To make the garnish: put a toothpick through half of a spent lime shell, making a ship-like shape. Spear two circles of lemon or orange peel with a toothpick through the top and bottom, making a double bow shape. Repeat with a second toothpick, and secure both into the bottom of the lime “hull,” with the “sails” sticking out above the lime shell. Orange peel pirate colors optional.
The original recipe calls for a ½ oz of Stirring’s Blood Orange Bitters; though we have about eight different kinds of orange bitters in the house, none of them are by Stirring’s. If you haven’t tried their Blood Orange Bitters, they aren’t especially bitter—they’re more of a blood orange tincture than what we commonly use as cocktail bitters, so I used The Bitter Truth’s orange bitters and cut the portion back to ¼ oz. With that caveat, this drink is surprisingly delicious. I had a hard time anticipating what the flavor would be like with so many ingredients, but the overall effect is sweet, rich and mellow, very much like the Painkiller would be. There is more depth of flavor here, thanks to the Smith & Cross, but the citrus brightens it up while the liqueurs add sweetness and even out the rum’s characteristic funkiness. The Don’s Mix adds the spiciness usually accomplished by a grating of nutmeg or cinnamon, bringing all the flavors together into a rich, sweet treat.

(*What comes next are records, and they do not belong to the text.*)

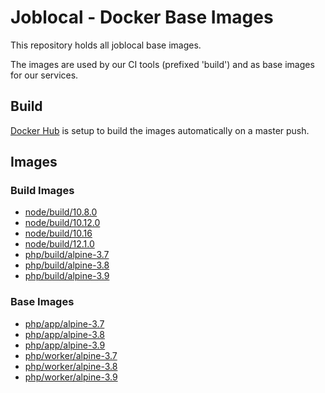 # Joblocal - Docker Base Images

This repository holds all joblocal base images.

The images are used by our CI tools (prefixed 'build') and as base images for our services.

## Build

[Docker Hub](https://hub.docker.com) is setup to build the images automatically on a master push.

## Images

### Build Images
- [node/build/10.8.0](https://hub.docker.com/r/joblocal/base-build-node-awscli/)
- [node/build/10.12.0](https://hub.docker.com/r/joblocal/base-build-node-awscli/)
- [node/build/10.16](https://hub.docker.com/r/joblocal/base-build-node-awscli/)
- [node/build/12.1.0](https://hub.docker.com/r/joblocal/base-build-node-awscli/)
- [php/build/alpine-3.7](https://hub.docker.com/r/joblocal/base-build/)
- [php/build/alpine-3.8](https://hub.docker.com/r/joblocal/base-build/)
- [php/build/alpine-3.9](https://hub.docker.com/r/joblocal/base-build/)

### Base Images
- [php/app/alpine-3.7](https://hub.docker.com/r/joblocal/base-app/)
- [php/app/alpine-3.8](https://hub.docker.com/r/joblocal/base-app/)
- [php/app/alpine-3.9](https://hub.docker.com/r/joblocal/base-app/)
- [php/worker/alpine-3.7](https://hub.docker.com/r/joblocal/base-worker/)
- [php/worker/alpine-3.8](https://hub.docker.com/r/joblocal/base-worker/)
- [php/worker/alpine-3.9](https://hub.docker.com/r/joblocal/base-worker/)
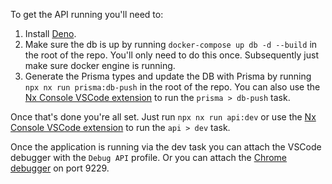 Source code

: To get the API running you'll need to:
1. Install [Deno](https://docs.deno.com/runtime/fundamentals/installation/).
2. Make sure the db is up by running `docker-compose up db -d --build` in the root of the repo. You'll only need to do this once. Subsequently just make sure docker engine is running.
3. Generate the Prisma types and update the DB with Prisma by running `npx nx run prisma:db-push` in the root of the repo. You can also use the [Nx Console VSCode extension](https://marketplace.visualstudio.com/items?itemName=nrwl.angular-console) to run the `prisma > db-push` task.

Once that's done you're all set. Just run `npx nx run api:dev` or use the [Nx Console VSCode extension](https://marketplace.visualstudio.com/items?itemName=nrwl.angular-console) to run the `api > dev` task.

Once the application is running via the dev task you can attach the VSCode debugger with the `Debug API` profile. Or you can attach the [Chrome debugger](chrome://inspect) on port 9229. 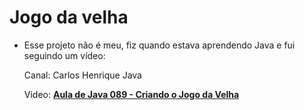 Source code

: # Jogo da velha

- Esse projeto não é meu, fiz quando estava aprendendo Java e fui seguindo um vídeo:

  Canal: Carlos Henrique Java

  Video: [**Aula de Java 089 - Criando o Jogo da Velha**](https://www.youtube.com/watch?v=uwIcv9dnBYw)

  
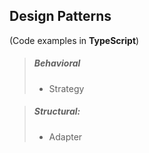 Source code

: ## Design Patterns
(Code examples in **TypeScript**)

> ##### Behavioral
> * Strategy

> ##### Structural:
> * Adapter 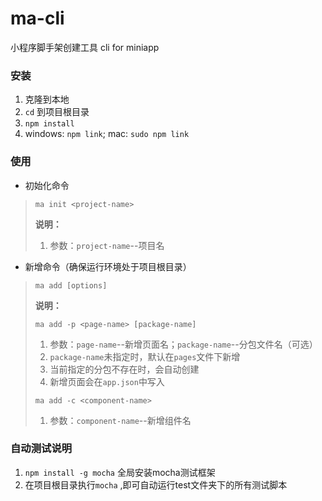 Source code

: # ma-cli

小程序脚手架创建工具
cli for miniapp

### 安装
1. 克隆到本地
2. `cd` 到项目根目录
3. `npm install`
4. windows: `npm link`; mac: `sudo npm link`

### 使用
* 初始化命令
>`ma init <project-name>`
>
>**说明：**
>1. 参数：`project-name`--项目名

* 新增命令（确保运行环境处于项目根目录）
>`ma add [options]`
>
>**说明：**
>
>`ma add -p <page-name> [package-name]`
>1. 参数：`page-name`--新增页面名；`package-name`--分包文件名（可选）
>2. `package-name`未指定时，默认在`pages`文件下新增
>3. 当前指定的分包不存在时，会自动创建
>4. 新增页面会在`app.json`中写入
>
>`ma add -c <component-name>`
>1. 参数：`component-name`--新增组件名

### 自动测试说明
1. `npm install -g mocha` 全局安装mocha测试框架
2. 在项目根目录执行`mocha` ,即可自动运行test文件夹下的所有测试脚本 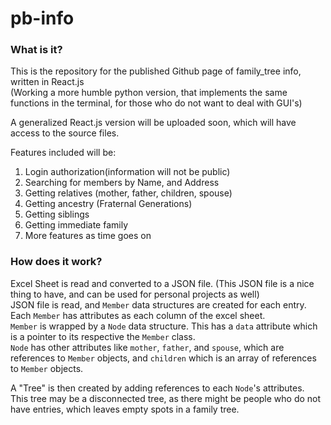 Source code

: # pb-info		

  ### What is it?		
 This is the repository for the published Github page of family_tree info, written in React.js		
 (Working a more humble python version, that implements the same functions in the terminal, for those who do not want to deal with GUI's)		

 
  A generalized React.js version will be uploaded soon, which will have access to the source files.		

  Features included will be:		

  1. Login authorization(information will not be public)		
 1. Searching for members by Name, and Address		
 2. Getting relatives (mother, father, children, spouse)		
 3. Getting ancestry (Fraternal Generations)		
 4. Getting siblings		
 5. Getting immediate family		
 6. More features as time goes on			

  ### How does it work?		

 Excel Sheet is read and converted to a JSON file. (This JSON file is a nice thing to have, and can be used for personal projects as well)		
 JSON file is read, and `Member` data structures are created for each entry. Each `Member` has attributes as each column of the excel sheet.		
 `Member` is wrapped by a `Node` data structure. This has a `data` attribute which is a pointer to its respective the `Member` class.		
 `Node` has other attributes like `mother`, `father`, and `spouse`, which are references to `Member` objects, and `children` which is an array of references to `Member` objects.		

  A "Tree" is then created by adding references to each `Node`'s attributes.		
 This tree may be a disconnected tree, as there might be people who do not have entries, which leaves empty spots in a family tree.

And that garnish! I’m not much on garnishing in general; if it is more complicated than a sprig of mint or a citrus peel or it isn’t strictly necessary to the flavor of the drink, it ain’t happening. But I couldn’t resist the lure of building a ship out of citrus peels—call it my inner child, yearning for arts and crafts time. Making the garnish is a bit time-consuming but not so much so that it should deter you from giving it a try. Yo-ho-ho, and happy trick-or-treating!